DATA SUPPLIED Start Marker

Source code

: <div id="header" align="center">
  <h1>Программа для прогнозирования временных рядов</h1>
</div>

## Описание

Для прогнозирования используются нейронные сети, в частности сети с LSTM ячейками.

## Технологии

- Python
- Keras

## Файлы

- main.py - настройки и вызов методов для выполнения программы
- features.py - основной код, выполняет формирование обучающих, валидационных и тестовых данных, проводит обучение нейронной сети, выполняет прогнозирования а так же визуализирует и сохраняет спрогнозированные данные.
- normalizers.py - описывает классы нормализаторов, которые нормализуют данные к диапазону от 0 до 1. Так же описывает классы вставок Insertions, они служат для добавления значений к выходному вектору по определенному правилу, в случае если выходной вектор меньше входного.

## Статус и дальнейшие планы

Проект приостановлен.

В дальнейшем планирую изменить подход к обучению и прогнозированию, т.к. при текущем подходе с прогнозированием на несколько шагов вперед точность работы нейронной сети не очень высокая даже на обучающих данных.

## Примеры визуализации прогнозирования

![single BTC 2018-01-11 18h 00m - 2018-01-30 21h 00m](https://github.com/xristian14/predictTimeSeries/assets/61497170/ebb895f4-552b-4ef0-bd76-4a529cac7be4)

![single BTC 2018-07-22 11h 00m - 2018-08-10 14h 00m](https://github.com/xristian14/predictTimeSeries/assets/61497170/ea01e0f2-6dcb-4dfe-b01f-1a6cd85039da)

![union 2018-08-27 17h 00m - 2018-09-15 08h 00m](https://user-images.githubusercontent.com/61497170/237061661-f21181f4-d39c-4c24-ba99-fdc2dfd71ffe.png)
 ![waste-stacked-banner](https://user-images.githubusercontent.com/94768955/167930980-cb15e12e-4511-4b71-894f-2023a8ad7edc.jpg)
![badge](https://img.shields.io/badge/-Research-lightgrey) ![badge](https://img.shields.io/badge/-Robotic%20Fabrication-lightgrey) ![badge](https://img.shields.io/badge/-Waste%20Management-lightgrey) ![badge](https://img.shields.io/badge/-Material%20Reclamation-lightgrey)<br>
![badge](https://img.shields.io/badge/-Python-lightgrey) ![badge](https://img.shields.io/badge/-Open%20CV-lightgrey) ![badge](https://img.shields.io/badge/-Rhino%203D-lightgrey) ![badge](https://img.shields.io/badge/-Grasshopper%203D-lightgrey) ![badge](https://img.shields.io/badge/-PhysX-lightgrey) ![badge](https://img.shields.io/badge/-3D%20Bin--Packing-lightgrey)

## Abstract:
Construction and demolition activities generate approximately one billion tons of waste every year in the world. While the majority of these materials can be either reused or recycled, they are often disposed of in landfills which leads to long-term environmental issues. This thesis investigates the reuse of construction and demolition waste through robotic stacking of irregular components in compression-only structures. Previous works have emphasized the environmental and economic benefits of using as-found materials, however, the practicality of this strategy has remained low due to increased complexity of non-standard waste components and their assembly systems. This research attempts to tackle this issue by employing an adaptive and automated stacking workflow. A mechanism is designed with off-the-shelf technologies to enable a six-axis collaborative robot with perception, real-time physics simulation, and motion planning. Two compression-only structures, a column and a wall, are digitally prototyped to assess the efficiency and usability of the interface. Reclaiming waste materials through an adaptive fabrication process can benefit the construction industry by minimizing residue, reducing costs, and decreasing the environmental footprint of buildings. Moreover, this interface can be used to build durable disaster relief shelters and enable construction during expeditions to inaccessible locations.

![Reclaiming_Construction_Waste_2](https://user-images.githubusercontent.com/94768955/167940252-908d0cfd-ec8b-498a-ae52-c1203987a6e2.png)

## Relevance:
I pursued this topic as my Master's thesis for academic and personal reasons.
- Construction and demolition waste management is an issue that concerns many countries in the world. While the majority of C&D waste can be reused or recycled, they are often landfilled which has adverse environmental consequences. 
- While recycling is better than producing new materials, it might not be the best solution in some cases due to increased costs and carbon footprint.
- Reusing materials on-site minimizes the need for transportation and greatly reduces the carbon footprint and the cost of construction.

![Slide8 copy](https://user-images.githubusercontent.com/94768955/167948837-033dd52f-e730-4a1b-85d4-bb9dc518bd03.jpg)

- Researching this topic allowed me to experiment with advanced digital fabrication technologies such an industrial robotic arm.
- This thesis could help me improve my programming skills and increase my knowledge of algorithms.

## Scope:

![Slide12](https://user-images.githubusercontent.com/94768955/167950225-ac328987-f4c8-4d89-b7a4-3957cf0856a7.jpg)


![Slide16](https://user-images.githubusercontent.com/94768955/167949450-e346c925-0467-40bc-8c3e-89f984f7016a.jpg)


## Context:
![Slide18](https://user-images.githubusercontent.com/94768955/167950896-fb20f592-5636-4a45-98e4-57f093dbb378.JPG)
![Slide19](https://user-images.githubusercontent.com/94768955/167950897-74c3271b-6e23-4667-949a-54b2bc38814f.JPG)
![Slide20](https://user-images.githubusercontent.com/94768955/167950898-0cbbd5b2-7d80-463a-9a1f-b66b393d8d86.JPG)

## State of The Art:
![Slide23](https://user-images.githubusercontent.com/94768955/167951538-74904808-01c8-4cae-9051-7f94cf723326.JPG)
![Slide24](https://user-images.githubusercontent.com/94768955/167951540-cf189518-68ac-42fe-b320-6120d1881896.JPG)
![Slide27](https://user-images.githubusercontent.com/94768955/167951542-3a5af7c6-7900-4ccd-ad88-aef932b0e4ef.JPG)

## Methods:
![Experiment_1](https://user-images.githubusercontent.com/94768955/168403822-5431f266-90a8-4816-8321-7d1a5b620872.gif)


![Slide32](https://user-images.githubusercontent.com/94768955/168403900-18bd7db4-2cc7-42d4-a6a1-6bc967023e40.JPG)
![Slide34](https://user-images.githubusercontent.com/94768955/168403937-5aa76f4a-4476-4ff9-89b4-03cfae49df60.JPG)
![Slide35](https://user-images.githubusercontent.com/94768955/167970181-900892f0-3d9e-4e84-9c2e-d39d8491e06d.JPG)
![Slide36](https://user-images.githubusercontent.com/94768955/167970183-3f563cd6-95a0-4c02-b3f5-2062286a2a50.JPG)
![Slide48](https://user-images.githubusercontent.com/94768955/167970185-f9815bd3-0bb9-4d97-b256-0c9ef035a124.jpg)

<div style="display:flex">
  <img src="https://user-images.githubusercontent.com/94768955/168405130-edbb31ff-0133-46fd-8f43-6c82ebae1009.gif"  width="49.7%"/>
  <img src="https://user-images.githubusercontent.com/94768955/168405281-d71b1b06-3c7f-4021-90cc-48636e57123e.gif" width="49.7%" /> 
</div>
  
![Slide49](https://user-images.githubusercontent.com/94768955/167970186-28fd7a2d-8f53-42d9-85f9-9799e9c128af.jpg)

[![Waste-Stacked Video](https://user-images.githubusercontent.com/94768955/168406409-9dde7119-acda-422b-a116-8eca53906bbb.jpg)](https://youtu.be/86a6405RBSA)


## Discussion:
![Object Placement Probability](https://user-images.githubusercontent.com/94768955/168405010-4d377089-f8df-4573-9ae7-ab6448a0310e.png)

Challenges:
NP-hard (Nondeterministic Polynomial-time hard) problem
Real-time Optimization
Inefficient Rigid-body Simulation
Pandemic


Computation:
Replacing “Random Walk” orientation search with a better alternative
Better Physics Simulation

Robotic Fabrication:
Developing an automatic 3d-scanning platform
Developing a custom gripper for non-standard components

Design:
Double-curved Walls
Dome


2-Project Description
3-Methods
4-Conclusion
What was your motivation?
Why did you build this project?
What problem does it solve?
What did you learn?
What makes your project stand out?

DATA SUPPLIED End Marker

> [WHAT IS REQUIRED]
In the entries, the line containing "What did you learn?" and every line after it through the last are to be duplicated exactly, and no other line is to be included.

> [EXERCISE RESPONSE]
What did you learn?
What makes your project stand out?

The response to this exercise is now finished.